▶ _WORK INSTRUCTION_: Below this line is a set of entries; quote exactly the lines from the line that contains "Show an alert" to the line that contains "(Gitlab #1222)", both lines included.

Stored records
>>>>
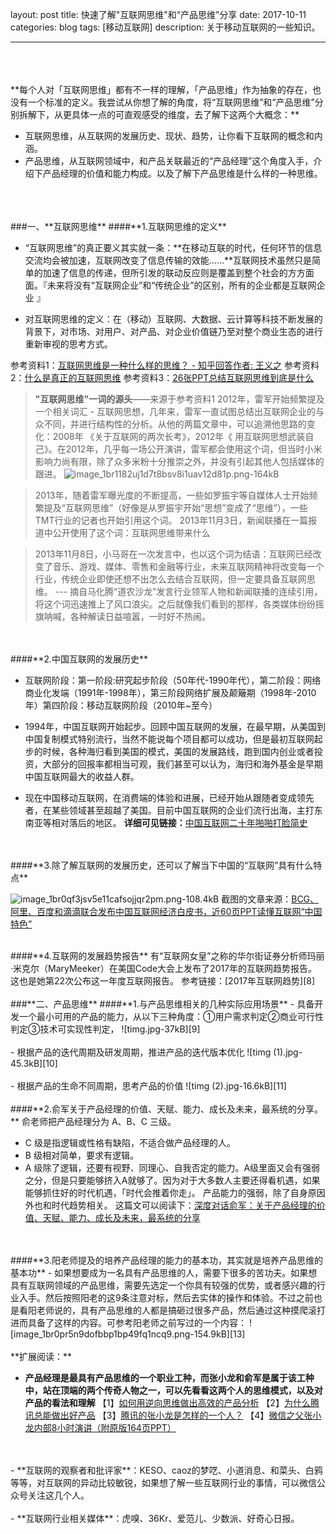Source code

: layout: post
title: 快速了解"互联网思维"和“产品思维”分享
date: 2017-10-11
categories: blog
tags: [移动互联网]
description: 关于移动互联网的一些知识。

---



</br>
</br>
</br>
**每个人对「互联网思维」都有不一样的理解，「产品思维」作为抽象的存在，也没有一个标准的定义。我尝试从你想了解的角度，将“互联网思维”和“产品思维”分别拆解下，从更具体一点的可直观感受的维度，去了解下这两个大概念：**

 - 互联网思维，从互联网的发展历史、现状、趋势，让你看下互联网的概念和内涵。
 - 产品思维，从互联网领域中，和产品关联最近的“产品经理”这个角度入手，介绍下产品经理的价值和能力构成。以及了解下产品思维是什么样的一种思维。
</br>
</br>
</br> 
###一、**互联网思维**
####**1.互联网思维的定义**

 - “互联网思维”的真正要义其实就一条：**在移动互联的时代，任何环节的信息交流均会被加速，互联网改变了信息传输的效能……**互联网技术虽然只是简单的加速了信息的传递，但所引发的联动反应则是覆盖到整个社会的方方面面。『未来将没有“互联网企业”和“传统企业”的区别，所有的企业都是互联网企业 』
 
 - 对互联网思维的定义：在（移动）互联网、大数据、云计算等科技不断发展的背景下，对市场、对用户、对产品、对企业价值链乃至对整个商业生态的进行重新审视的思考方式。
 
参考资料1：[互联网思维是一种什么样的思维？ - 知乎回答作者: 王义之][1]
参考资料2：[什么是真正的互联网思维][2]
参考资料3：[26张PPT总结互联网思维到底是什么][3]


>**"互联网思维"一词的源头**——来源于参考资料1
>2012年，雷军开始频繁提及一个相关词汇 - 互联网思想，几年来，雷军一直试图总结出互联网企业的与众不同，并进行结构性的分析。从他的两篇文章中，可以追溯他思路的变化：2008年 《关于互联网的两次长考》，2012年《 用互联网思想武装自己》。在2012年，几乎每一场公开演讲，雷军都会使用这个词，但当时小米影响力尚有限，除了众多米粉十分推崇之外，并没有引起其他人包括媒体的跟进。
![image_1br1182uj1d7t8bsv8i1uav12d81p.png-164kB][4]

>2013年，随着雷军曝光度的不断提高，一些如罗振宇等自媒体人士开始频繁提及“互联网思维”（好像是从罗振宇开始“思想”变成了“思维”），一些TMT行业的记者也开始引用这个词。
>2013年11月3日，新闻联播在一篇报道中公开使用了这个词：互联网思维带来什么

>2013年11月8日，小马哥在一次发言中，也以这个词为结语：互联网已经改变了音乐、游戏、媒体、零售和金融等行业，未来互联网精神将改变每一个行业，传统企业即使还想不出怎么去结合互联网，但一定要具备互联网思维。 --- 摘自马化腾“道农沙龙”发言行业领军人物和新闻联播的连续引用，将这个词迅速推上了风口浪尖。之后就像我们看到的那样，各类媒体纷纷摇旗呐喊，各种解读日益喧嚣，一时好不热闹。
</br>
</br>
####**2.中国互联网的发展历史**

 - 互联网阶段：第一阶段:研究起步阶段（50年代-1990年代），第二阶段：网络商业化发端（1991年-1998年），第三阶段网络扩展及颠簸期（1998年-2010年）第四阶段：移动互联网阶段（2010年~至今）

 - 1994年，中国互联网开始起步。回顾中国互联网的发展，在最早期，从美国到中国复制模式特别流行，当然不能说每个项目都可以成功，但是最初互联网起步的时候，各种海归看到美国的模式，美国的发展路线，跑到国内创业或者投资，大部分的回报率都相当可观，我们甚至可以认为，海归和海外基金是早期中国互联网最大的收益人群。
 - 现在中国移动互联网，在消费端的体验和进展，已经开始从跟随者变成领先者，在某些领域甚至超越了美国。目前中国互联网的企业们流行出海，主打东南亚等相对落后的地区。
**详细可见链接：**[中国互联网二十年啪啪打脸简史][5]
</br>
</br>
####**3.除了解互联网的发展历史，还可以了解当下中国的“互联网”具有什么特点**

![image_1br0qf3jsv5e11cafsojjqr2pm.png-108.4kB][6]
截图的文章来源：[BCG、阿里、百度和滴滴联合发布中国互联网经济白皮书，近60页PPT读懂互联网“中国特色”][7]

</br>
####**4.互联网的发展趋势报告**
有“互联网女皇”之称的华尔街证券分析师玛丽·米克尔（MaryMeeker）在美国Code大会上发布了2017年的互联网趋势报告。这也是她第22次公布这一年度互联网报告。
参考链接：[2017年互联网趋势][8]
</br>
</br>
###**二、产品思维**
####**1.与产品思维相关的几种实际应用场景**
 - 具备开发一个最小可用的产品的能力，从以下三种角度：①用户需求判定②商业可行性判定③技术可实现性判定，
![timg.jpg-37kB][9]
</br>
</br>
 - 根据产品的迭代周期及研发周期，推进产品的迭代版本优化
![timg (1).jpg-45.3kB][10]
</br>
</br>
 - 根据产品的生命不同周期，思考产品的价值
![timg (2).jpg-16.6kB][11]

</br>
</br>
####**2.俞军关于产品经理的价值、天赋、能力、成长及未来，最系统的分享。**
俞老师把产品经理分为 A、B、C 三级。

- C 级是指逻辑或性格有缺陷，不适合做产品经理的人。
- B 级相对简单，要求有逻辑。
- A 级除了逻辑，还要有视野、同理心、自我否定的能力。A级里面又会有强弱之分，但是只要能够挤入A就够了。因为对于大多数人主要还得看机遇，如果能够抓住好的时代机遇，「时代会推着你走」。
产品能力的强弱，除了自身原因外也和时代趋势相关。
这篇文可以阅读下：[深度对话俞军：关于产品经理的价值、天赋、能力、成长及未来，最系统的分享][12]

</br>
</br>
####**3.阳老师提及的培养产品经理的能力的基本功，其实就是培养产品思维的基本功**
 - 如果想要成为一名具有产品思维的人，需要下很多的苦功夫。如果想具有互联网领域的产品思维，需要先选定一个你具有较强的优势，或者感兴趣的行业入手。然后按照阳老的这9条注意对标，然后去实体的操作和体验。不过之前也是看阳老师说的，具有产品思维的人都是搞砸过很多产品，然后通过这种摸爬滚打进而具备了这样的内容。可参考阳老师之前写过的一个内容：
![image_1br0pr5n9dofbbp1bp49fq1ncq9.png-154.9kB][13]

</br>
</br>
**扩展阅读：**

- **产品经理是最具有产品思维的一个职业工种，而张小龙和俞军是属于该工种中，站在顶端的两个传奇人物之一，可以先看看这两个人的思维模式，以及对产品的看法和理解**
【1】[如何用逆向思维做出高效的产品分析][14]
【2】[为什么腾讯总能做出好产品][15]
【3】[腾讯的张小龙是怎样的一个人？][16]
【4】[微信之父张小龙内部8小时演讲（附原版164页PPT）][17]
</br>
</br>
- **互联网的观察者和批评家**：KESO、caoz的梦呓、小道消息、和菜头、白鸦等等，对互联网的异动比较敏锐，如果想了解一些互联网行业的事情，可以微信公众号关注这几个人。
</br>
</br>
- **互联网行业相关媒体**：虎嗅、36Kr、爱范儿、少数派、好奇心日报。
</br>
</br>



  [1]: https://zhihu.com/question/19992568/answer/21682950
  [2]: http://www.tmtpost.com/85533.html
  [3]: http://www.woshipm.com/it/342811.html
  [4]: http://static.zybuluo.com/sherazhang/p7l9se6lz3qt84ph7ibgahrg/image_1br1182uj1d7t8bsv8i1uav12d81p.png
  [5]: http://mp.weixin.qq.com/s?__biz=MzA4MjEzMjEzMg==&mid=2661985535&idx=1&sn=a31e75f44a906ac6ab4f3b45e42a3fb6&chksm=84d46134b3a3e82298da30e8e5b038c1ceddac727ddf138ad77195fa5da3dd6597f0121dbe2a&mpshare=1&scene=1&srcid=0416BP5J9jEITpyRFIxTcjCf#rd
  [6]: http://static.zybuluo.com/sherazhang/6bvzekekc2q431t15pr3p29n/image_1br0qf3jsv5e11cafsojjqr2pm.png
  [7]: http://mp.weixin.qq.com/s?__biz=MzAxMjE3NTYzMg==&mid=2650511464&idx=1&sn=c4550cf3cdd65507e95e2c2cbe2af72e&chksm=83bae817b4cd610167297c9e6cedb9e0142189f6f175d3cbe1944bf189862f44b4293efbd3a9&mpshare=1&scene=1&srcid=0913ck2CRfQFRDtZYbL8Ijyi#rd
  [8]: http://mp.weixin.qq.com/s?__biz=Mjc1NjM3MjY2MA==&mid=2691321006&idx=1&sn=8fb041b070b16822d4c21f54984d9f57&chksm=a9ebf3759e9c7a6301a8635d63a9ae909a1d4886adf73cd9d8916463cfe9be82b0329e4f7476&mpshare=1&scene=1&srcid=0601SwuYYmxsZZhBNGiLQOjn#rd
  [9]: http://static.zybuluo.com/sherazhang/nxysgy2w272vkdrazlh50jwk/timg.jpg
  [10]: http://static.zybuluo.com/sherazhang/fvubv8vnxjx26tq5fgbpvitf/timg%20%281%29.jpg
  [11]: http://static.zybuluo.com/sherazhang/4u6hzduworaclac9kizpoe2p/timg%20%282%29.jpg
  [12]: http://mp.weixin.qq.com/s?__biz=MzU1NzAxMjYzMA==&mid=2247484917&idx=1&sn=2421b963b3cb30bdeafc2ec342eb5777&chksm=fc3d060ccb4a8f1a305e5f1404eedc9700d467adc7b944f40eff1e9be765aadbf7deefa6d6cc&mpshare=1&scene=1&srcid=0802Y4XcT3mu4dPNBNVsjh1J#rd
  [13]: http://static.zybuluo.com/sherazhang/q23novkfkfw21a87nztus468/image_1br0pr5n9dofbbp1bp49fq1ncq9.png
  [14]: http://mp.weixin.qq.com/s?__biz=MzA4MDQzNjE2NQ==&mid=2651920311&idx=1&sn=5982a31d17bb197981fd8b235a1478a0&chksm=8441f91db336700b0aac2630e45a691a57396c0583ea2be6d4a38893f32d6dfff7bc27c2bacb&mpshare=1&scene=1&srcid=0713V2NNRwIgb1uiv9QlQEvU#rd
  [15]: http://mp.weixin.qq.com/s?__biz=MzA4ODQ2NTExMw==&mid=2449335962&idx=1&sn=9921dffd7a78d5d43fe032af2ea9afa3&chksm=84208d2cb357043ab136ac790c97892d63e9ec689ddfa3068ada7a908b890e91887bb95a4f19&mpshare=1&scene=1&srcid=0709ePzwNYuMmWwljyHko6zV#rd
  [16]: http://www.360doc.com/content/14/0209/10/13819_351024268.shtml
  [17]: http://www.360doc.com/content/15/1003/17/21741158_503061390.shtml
<<<<
>>>>
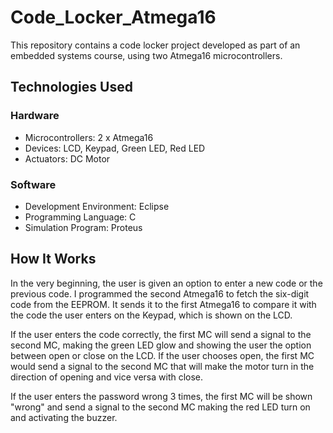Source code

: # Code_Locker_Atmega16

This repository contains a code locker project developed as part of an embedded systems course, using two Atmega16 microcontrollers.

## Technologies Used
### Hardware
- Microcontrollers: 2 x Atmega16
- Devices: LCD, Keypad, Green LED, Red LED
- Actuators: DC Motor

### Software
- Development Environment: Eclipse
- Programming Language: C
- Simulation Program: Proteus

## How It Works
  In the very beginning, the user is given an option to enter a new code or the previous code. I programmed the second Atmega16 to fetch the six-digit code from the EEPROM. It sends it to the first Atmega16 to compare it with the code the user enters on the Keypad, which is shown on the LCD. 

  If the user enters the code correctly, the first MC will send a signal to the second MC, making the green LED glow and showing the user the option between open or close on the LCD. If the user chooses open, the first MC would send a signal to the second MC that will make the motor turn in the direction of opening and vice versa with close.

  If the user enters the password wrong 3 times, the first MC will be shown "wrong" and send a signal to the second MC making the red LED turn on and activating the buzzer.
<<<<
>>>>
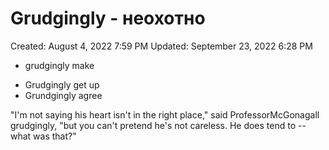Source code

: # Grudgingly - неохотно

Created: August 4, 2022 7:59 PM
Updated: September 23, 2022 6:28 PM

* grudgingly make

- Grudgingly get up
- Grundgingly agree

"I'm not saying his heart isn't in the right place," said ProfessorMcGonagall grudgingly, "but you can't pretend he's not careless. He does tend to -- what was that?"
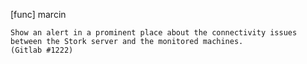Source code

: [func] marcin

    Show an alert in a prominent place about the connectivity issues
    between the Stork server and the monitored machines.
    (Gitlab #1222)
<<<<
▶ _RESULT OF THIS TASK_:
    Show an alert in a prominent place about the connectivity issues
    between the Stork server and the monitored machines.
    (Gitlab #1222)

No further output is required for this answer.